FT5 Travelling Salesman

Author

Topic

rockmoose
SQL Natt Alfen

3279 Posts

Posted - 2004-09-07 : 14:41:13

Here is another problem in the Funny Test Series

This one might be too trivial for some of ye ol' Yak's out there,
but it could be fun to do in SQL.( 1 select needed )

/*********************************
Travelling salesman
[url]http://mathworld.wolfram.com/TravelingSalesmanProblem.html[/url]
Start from one point, travel through all the other points,
visiting each point once, and return to starting point.
Find shortest and longest distance travelled
The sample data is provided below (just 10 points ):
**********************************/

-- Create the points, x, y coordinates
SET NOCOUNT ON
CREATE TABLE #points(
	p CHAR(1) PRIMARY KEY CLUSTERED,
	x FLOAT NOT NULL,
	y FLOAT NOT NULL,
	CONSTRAINT UIX_UNIQUE_x_y UNIQUE(x,y) )

INSERT #points( p, x, y )
SELECT 'A',0,0 UNION SELECT 'B',6,-5 UNION SELECT 'C',9,-1 UNION SELECT 'D',1,3 UNION SELECT 'E',-7,-9
UNION SELECT 'F',-7,9 UNION SELECT 'G',5,2 UNION SELECT 'H',3,-8 UNION SELECT 'I',-9,5 UNION SELECT 'J',7,-1

rockmoose
/* Chaos is the nature of things...Order is a lesser state of chaos */

jsmith8858
Dr. Cross Join

7423 Posts

Posted - 2004-09-07 : 15:22:18

doesn't seem too easy to me ... you have a solution that uses just 1 SELECT ?

- Jeff

rockmoose
SQL Natt Alfen

3279 Posts

Posted - 2004-09-07 : 15:36:32

1 SELECT from #points table[s], yes.
Well, actually 1 to get the longest paths, and 1 to get the shortest paths.

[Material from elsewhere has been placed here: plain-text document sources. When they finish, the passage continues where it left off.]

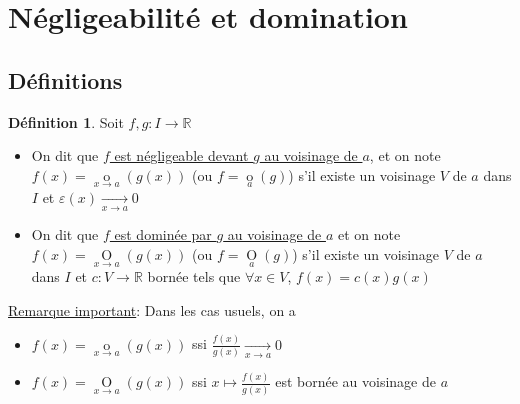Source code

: \documentclass[10pt,a4paper]{article}
\theoremstyle{definition}
\newtheorem{definition}[proposition]{Définition}
\DeclareMathOperator*{\negl}{o}
\DeclareMathOperator*{\dom}{O}
\begin{document}
\section{Négligeabilité et domination}
\subsection{Définitions}
\begin{definition}
Soit $f,g: I \to \mathbb{R}$
\begin{itemize}
\item On dit que \uline{$f$ est négligeable devant $g$ au voisinage de $a$}, et on note $f(x) = \negl\limits_{x \to a} (g(x))$ (ou $f = \negl\limits_{a}(g)$) s'il existe un voisinage $V$ de $a$ dans $I$ et $\varepsilon(x) \xrightarrow[x \to a]{} 0$
\item On dit que \uline{$f$ est dominée par $g$ au voisinage de $a$} et on note $f(x) = \dom\limits_{x \to a}(g(x))$ (ou $f = \dom\limits_{a}(g)$) s'il existe un voisinage $V$ de $a$ dans $I$ et $c: V \to \mathbb{R}$ bornée tels que $\forall x \in V$, $f(x) = c(x) g(x)$
\end{itemize}
\end{definition}
\medskip
\noindent \uline{Remarque important}: Dans les cas usuels, on a
\begin{itemize}
\item $f(x) = \negl\limits_{x \to a}(g(x))$ ssi $\frac{f(x)}{g(x)} \xrightarrow[x \to a]{} 0$
\item $f(x) = \dom\limits_{x \to a}(g(x))$ ssi $x \mapsto \frac{f(x)}{g(x)}$ est bornée au voisinage de $a$
\end{itemize}
\end{document}
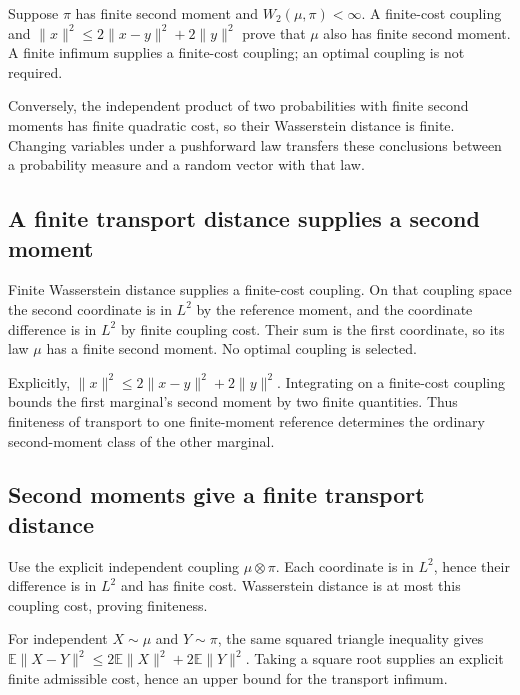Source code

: \documentclass[11pt,a4paper]{article}
\begin{document}
Suppose \(\pi\) has finite second moment and \(W_2(\mu,\pi)<\infty\). A finite-cost coupling and \(\|x\|^2\le2\|x-y\|^2+2\|y\|^2\) prove that \(\mu\) also has finite second moment. A finite infimum supplies a finite-cost coupling; an optimal coupling is not required.



Conversely, the independent product of two probabilities with finite second moments has finite quadratic cost, so their Wasserstein distance is finite. Changing variables under a pushforward law transfers these conclusions between a probability measure and a random vector with that law.


\subsection{\texorpdfstring{A finite transport distance supplies a second moment}{A finite transport distance supplies a second moment}}


Finite Wasserstein distance supplies a finite-cost coupling. On that coupling space the second coordinate is in \(L^2\) by the reference moment, and the coordinate difference is in \(L^2\) by finite coupling cost. Their sum is the first coordinate, so its law \(\mu\) has a finite second moment. No optimal coupling is selected.



Explicitly, \(\|x\|^2\le2\|x-y\|^2+2\|y\|^2\). Integrating on a finite-cost coupling bounds the first marginal's second moment by two finite quantities. Thus finiteness of transport to one finite-moment reference determines the ordinary second-moment class of the other marginal.


\subsection{\texorpdfstring{Second moments give a finite transport distance}{Second moments give a finite transport distance}}


Use the explicit independent coupling \(\mu\otimes\pi\). Each coordinate is in \(L^2\), hence their difference is in \(L^2\) and has finite cost. Wasserstein distance is at most this coupling cost, proving finiteness.



For independent \(X\sim\mu\) and \(Y\sim\pi\), the same squared triangle inequality gives \(\mathbb E\|X-Y\|^2\le2\mathbb E\|X\|^2+2\mathbb E\|Y\|^2\). Taking a square root supplies an explicit finite admissible cost, hence an upper bound for the transport infimum.
\end{document}
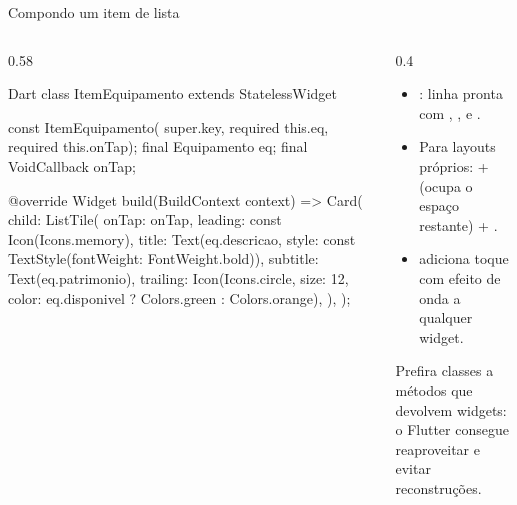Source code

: \documentclass[aspectratio=169,10pt]{beamer}
\begin{document}
\begin{frame}[fragile]{Compondo um item de lista}
  \begin{columns}[T]
    \begin{column}{0.58\textwidth}
\begin{codigo}[title=item\_equipamento.dart]{Dart}
class ItemEquipamento extends StatelessWidget {
  const ItemEquipamento(
      {super.key, required this.eq, required this.onTap});
  final Equipamento eq;
  final VoidCallback onTap;

  @override
  Widget build(BuildContext context) => Card(
    child: ListTile(
      onTap: onTap,
      leading: const Icon(Icons.memory),
      title: Text(eq.descricao,
          style: const TextStyle(fontWeight: FontWeight.bold)),
      subtitle: Text(eq.patrimonio),
      trailing: Icon(Icons.circle, size: 12,
          color: eq.disponivel ? Colors.green : Colors.orange),
    ),
  );
}
\end{codigo}
    \end{column}
    \begin{column}{0.4\textwidth}
      \small
      \begin{itemize}
        \item {}: linha pronta com , ,  e .
        \item Para layouts próprios:  +  (ocupa o espaço restante) + .
        \item {} adiciona toque com efeito de onda a qualquer widget.
      \end{itemize}
      \begin{dica}
        Prefira classes  a métodos que devolvem widgets: o Flutter consegue reaproveitar e evitar reconstruções.
      \end{dica}
    \end{column}
  \end{columns}
\end{frame}
\end{document}
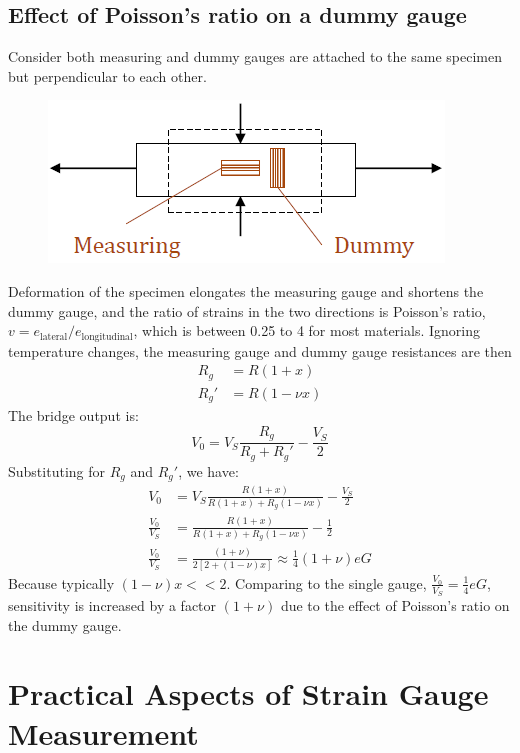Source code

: \documentclass[class=report, crop=false, 12pt,a4paper]{standalone}
\begin{document}
\subsection{Effect of Poisson's ratio on a dummy gauge}
Consider both measuring and dummy gauges are attached to the same specimen but perpendicular to each other.
\begin{figure}[H]
  \centering
  \includegraphics[width = 0.6 \textwidth]{../img/diagram14.png}
\end{figure}
Deformation of the specimen elongates the measuring gauge and shortens the dummy gauge, and the ratio of strains in the two directions is Poisson's ratio, $v = e_{\textrm{lateral}}/e_{\textrm{longitudinal}}$, which is between 0.25 to 4 for most materials. Ignoring temperature changes, the measuring gauge and dummy gauge resistances are then \begin{align}
  R_g &= R(1+x)\\
  R_g' &= R(1-\nu x)
\end{align}
The bridge output is: 
\begin{equation}
  V_0 = V_S\frac{R_g}{R_g + R_g'} - \frac{V_S}{2}
\end{equation}
Substituting for $R_g$ and $R_g'$, we have:
\begin{align}
  V_0 &= V_S \frac{R(1+x)}{R(1+x) + R_g(1-\nu x)} - \frac{V_S}{2}\\
  \frac{V_0}{V_S} &= \frac{R(1+x)}{R(1+x) + R_g(1-\nu x)} - \frac{1}{2}\\
  \frac{V_0}{V_S} &= \frac{(1+ \nu)}{2[2+ (1-\nu)x]} \approx \frac{1}{4} (1+\nu) eG
\end{align}
Because typically $(1-\nu) x << 2$. Comparing to the single gauge, $\frac{V_0}{V_S} = \frac{1}{4}eG$, sensitivity is increased by a factor $(1+\nu)$ due to the effect of Poisson's ratio on the dummy gauge.
\section{Practical Aspects of Strain Gauge Measurement}
\end{document}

Extra points if you eliminate all the "reverse" paths

starting from A: ABCDEFGHIJA is the same as AJIHGFEDCBA, but reverse.

rockmoose
/* Chaos is the nature of things...Order is a lesser state of chaos */

jsmith8858
Dr. Cross Join

7423 Posts

Posted - 2004-09-07 : 16:25:18

you really have a solution for this? I'd love to see it ... can you give some hints, or the basic psuedo-code for the algorithm you've used? I believe there is no known solution for this other than brute force checking of all possibilities.

- Jeff

rockmoose
SQL Natt Alfen

3279 Posts

Posted - 2004-09-07 : 16:54:05

quote:
Originally posted by jsmith8858

you really have a solution for this? I'd love to see it ... can you give some hints, or the basic psuedo-code for the algorithm you've used? I believe there is no known solution for this other than brute force checking of all possibilities.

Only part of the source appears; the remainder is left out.